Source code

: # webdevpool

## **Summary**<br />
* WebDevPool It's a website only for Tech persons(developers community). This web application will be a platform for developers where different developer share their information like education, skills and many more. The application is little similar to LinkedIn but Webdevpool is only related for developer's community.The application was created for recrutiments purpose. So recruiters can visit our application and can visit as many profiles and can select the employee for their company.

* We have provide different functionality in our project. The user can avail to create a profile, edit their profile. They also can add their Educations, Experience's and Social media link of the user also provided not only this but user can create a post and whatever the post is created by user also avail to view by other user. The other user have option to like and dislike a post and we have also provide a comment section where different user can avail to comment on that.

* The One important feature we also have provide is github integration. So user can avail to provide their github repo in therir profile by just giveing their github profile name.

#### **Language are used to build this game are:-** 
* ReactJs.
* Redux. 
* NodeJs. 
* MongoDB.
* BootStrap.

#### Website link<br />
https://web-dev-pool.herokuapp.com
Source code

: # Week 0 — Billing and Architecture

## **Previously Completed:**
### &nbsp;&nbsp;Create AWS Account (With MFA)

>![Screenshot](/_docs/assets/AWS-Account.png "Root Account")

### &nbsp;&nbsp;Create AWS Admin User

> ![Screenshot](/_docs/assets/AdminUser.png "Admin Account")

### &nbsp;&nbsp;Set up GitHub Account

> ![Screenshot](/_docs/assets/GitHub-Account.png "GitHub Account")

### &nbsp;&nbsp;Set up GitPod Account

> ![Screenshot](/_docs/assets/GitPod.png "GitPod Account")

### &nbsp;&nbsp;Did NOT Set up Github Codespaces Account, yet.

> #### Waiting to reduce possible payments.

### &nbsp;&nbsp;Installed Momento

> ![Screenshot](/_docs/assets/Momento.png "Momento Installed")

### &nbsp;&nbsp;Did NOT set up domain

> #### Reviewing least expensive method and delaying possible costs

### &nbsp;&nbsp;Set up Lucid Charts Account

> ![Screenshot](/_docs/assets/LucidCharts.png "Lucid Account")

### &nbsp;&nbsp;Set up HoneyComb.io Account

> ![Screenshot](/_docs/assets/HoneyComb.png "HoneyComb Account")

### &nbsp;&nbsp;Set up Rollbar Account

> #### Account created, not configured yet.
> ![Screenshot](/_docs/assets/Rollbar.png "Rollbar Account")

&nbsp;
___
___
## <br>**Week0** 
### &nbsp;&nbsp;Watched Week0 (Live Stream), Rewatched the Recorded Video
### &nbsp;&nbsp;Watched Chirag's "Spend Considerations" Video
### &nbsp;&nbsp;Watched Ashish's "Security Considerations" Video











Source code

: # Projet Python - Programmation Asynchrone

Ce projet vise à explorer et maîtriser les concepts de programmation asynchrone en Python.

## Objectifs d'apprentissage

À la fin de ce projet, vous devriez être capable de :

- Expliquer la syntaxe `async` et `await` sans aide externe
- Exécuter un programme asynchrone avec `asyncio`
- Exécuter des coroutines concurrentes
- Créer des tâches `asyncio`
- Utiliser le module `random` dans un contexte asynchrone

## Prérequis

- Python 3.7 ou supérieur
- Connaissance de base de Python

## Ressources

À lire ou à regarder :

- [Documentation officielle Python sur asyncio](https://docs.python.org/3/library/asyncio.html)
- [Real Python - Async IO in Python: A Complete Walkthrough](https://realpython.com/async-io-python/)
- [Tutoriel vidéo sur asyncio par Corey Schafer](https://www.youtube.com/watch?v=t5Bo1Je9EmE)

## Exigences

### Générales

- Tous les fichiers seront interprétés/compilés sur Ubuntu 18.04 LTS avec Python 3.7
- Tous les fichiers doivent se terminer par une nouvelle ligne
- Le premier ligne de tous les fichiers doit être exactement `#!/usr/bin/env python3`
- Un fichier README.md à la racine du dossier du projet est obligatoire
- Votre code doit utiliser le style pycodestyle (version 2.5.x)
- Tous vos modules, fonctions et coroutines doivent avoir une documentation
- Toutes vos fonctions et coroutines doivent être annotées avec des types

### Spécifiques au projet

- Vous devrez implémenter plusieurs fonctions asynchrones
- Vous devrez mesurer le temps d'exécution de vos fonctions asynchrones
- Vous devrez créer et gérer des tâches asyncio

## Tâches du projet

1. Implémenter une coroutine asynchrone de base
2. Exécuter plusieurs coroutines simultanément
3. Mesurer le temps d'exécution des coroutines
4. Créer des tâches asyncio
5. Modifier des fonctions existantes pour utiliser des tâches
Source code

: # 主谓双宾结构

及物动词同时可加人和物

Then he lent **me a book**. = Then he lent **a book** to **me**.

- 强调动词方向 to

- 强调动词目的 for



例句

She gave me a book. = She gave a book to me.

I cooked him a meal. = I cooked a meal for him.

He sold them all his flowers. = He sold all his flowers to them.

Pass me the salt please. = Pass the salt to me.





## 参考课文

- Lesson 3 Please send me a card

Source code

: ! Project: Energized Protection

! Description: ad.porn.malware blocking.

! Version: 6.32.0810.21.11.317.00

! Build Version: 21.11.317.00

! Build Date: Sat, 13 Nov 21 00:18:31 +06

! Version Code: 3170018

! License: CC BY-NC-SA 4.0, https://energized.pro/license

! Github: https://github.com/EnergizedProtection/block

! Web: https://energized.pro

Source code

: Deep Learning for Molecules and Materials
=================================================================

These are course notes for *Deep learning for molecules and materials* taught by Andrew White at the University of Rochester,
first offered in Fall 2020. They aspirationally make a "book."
--
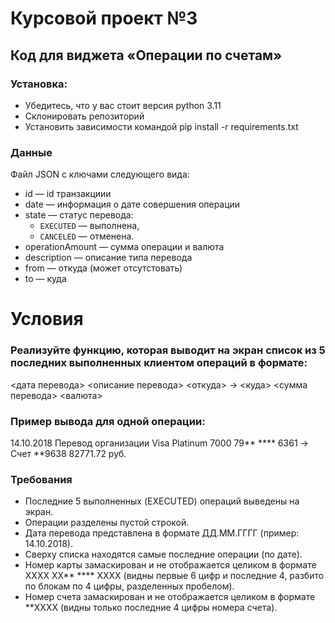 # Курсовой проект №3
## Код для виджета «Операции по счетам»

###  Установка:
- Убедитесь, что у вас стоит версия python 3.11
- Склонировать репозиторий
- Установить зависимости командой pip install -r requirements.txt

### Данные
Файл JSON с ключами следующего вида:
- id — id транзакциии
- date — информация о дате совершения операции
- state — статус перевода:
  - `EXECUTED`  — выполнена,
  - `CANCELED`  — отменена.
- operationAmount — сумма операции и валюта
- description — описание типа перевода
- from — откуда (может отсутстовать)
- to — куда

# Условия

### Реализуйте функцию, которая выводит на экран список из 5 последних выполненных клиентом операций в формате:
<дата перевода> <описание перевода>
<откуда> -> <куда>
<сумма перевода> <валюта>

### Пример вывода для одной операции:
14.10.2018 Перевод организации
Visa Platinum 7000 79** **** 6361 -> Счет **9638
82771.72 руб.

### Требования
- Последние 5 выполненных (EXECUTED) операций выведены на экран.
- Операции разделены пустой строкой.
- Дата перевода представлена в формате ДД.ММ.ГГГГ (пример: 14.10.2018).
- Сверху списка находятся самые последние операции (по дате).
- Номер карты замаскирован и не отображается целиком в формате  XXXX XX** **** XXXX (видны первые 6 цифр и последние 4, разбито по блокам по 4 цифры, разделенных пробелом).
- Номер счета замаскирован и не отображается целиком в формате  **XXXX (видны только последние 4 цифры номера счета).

__Your objective__: Only one stretch of the entries above is wanted: the lines from the one containing "### &nbsp;&nbsp;Create AWS Account (With MFA)" through the one containing "## <br>**Week0**". Please reproduce it exactly.

__Task response__:
### &nbsp;&nbsp;Create AWS Account (With MFA)

>![Screenshot](/_docs/assets/AWS-Account.png "Root Account")

### &nbsp;&nbsp;Create AWS Admin User

> ![Screenshot](/_docs/assets/AdminUser.png "Admin Account")

### &nbsp;&nbsp;Set up GitHub Account

> ![Screenshot](/_docs/assets/GitHub-Account.png "GitHub Account")

### &nbsp;&nbsp;Set up GitPod Account

> ![Screenshot](/_docs/assets/GitPod.png "GitPod Account")

### &nbsp;&nbsp;Did NOT Set up Github Codespaces Account, yet.

> #### Waiting to reduce possible payments.

### &nbsp;&nbsp;Installed Momento

> ![Screenshot](/_docs/assets/Momento.png "Momento Installed")

### &nbsp;&nbsp;Did NOT set up domain

> #### Reviewing least expensive method and delaying possible costs

### &nbsp;&nbsp;Set up Lucid Charts Account

> ![Screenshot](/_docs/assets/LucidCharts.png "Lucid Account")

### &nbsp;&nbsp;Set up HoneyComb.io Account

> ![Screenshot](/_docs/assets/HoneyComb.png "HoneyComb Account")

### &nbsp;&nbsp;Set up Rollbar Account

> #### Account created, not configured yet.
> ![Screenshot](/_docs/assets/Rollbar.png "Rollbar Account")

&nbsp;
___
___
## <br>**Week0** 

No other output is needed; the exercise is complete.